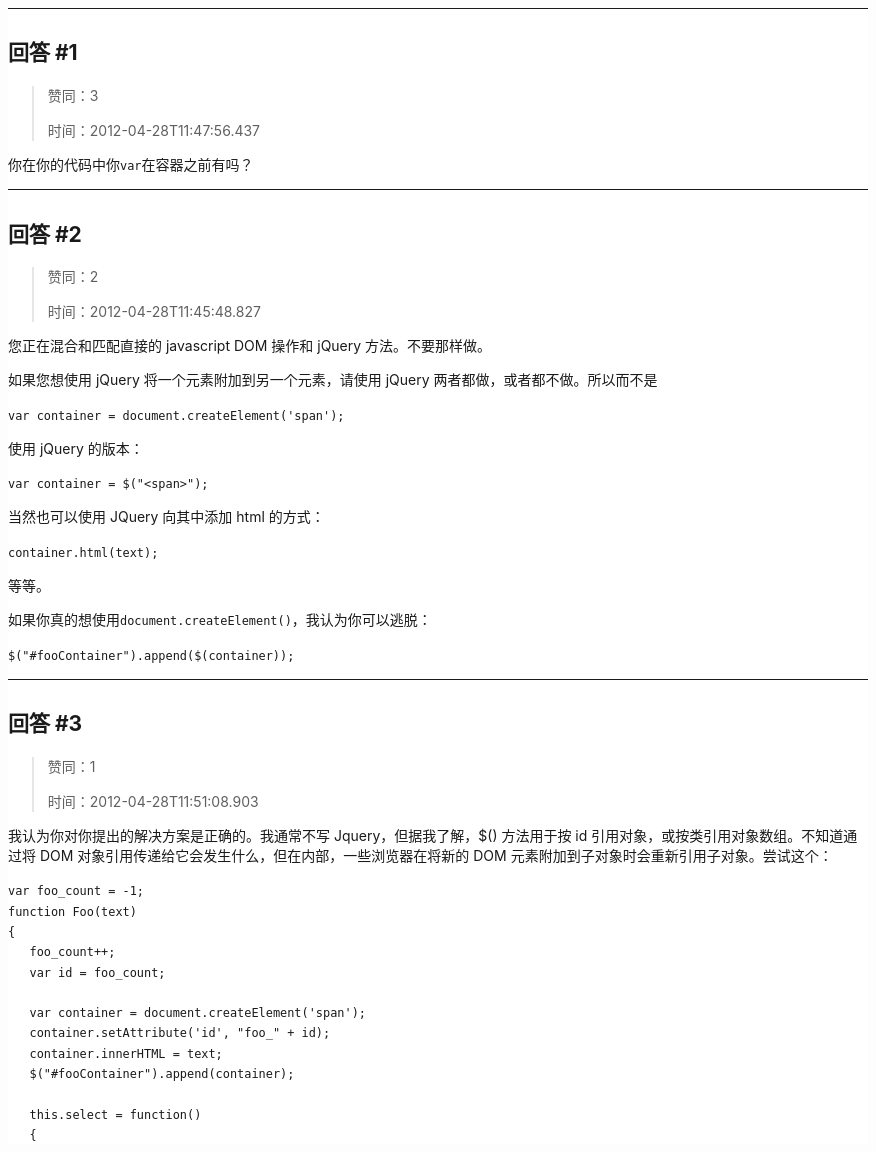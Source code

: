 * * *

## 回答 #1

> 赞同：3
> 
> 时间：2012-04-28T11:47:56.437

你在你的代码中你`var`在容器之前有吗？

* * *

## 回答 #2

> 赞同：2
> 
> 时间：2012-04-28T11:45:48.827

您正在混合和匹配直接的 javascript DOM 操作和 jQuery 方法。不要那样做。

如果您想使用 jQuery 将一个元素附加到另一个元素，请使用 jQuery 两者都做，或者都不做。所以而不是

```
var container = document.createElement('span'); 
```

使用 jQuery 的版本：

```
var container = $("<span>"); 
```

当然也可以使用 JQuery 向其中添加 html 的方式：

```
container.html(text); 
```

等等。

如果你真的想使用`document.createElement()`，我认为你可以逃脱：

```
$("#fooContainer").append($(container)); 
```

* * *

## 回答 #3

> 赞同：1
> 
> 时间：2012-04-28T11:51:08.903

我认为你对你提出的解决方案是正确的。我通常不写 Jquery，但据我了解，$() 方法用于按 id 引用对象，或按类引用对象数组。不知道通过将 DOM 对象引用传递给它会发生什么，但在内部，一些浏览器在将新的 DOM 元素附加到子对象时会重新引用子对象。尝试这个：

```
var foo_count = -1;
function Foo(text)
{
   foo_count++;
   var id = foo_count;

   var container = document.createElement('span');
   container.setAttribute('id', "foo_" + id);
   container.innerHTML = text;
   $("#fooContainer").append(container);

   this.select = function()
   {
```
══════════════════════════════
**AIM OF THE TASK**
Repeat the entries exactly, pictures left out.

**RESPONSE TO THIS TASK**
Source code

: * * *

## 回答 #1

> 赞同：3
> 
> 时间：2012-04-28T11:47:56.437

你在你的代码中你`var`在容器之前有吗？

* * *

## 回答 #2

> 赞同：2
> 
> 时间：2012-04-28T11:45:48.827

您正在混合和匹配直接的 javascript DOM 操作和 jQuery 方法。不要那样做。

如果您想使用 jQuery 将一个元素附加到另一个元素，请使用 jQuery 两者都做，或者都不做。所以而不是

```
var container = document.createElement('span'); 
```

使用 jQuery 的版本：

```
var container = $("<span>"); 
```

当然也可以使用 JQuery 向其中添加 html 的方式：

```
container.html(text); 
```

等等。

如果你真的想使用`document.createElement()`，我认为你可以逃脱：

```
$("#fooContainer").append($(container)); 
```

* * *

## 回答 #3

> 赞同：1
> 
> 时间：2012-04-28T11:51:08.903

我认为你对你提出的解决方案是正确的。我通常不写 Jquery，但据我了解，$() 方法用于按 id 引用对象，或按类引用对象数组。不知道通过将 DOM 对象引用传递给它会发生什么，但在内部，一些浏览器在将新的 DOM 元素附加到子对象时会重新引用子对象。尝试这个：

```
var foo_count = -1;
function Foo(text)
{
   foo_count++;
   var id = foo_count;

   var container = document.createElement('span');
   container.setAttribute('id', "foo_" + id);
   container.innerHTML = text;
   $("#fooContainer").append(container);

   this.select = function()
   {
```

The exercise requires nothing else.